BEGIN Data

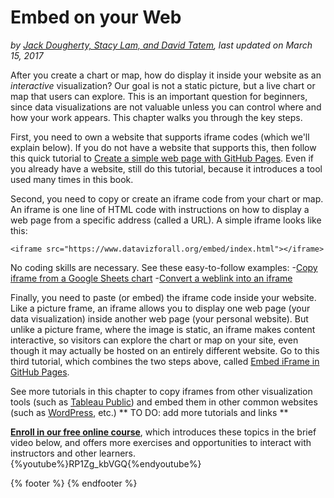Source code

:# Embed on your Web
*by [Jack Dougherty, Stacy Lam, and David Tatem](../introduction/who.md), last updated on March 15, 2017*

After you create a chart or map, how do display it inside your website as an *interactive* visualization? Our goal is not a static picture, but a live chart or map that users can explore. This is an important question for beginners, since data visualizations are not valuable unless you can control where and how your work appears. This chapter walks you through the key steps.

First, you need to own a website that supports iframe codes (which we'll explain below). If you do not have a website that supports this, then follow this quick tutorial to [Create a simple web page with GitHub Pages](github-pages). Even if you already have a website, still do this tutorial, because it introduces a tool used many times in this book.

Second, you need to copy or create an iframe code from your chart or map. An iframe is one line of HTML code with instructions on how to display a web page from a specific address (called a URL). A simple iframe looks like this:
```
<iframe src="https://www.datavizforall.org/embed/index.html"></iframe>
```
No coding skills are necessary. See these easy-to-follow examples:
-[Copy iframe from a Google Sheets chart](iframe-google-sheets/)
-[Convert a weblink into an iframe](link-to-iframe)

Finally, you need to paste (or embed) the iframe code inside your website. Like a picture frame, an iframe allows you to display one web page (your data visualization) inside another web page (your personal website). But unlike a picture frame, where the image is static, an iframe makes content interactive, so visitors can explore the chart or map on your site, even though it may actually be hosted on an entirely different website. Go to this third tutorial, which combines the two steps above, called [Embed iFrame in GitHub Pages](iframe-github).

See more tutorials in this chapter to copy iframes from other visualization tools (such as [Tableau Public](iframe-tableau)) and embed them in other common websites (such as [WordPress](iframe-wordpress), etc.) ** TO DO: add more tutorials and links **

**[Enroll in our free online course](../../enroll)**, which introduces these topics in the brief video below, and offers more exercises and opportunities to interact with instructors and other learners.
{%youtube%}RP1Zg_kbVGQ{%endyoutube%}

{% footer %}
{% endfooter %}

END Data

(Try it)
Go over the listing above and copy out each line that includes "chapter".

(Answer space)
After you create a chart or map, how do display it inside your website as an *interactive* visualization? Our goal is not a static picture, but a live chart or map that users can explore. This is an important question for beginners, since data visualizations are not valuable unless you can control where and how your work appears. This chapter walks you through the key steps.
See more tutorials in this chapter to copy iframes from other visualization tools (such as [Tableau Public](iframe-tableau)) and embed them in other common websites (such as [WordPress](iframe-wordpress), etc.) ** TO DO: add more tutorials and links **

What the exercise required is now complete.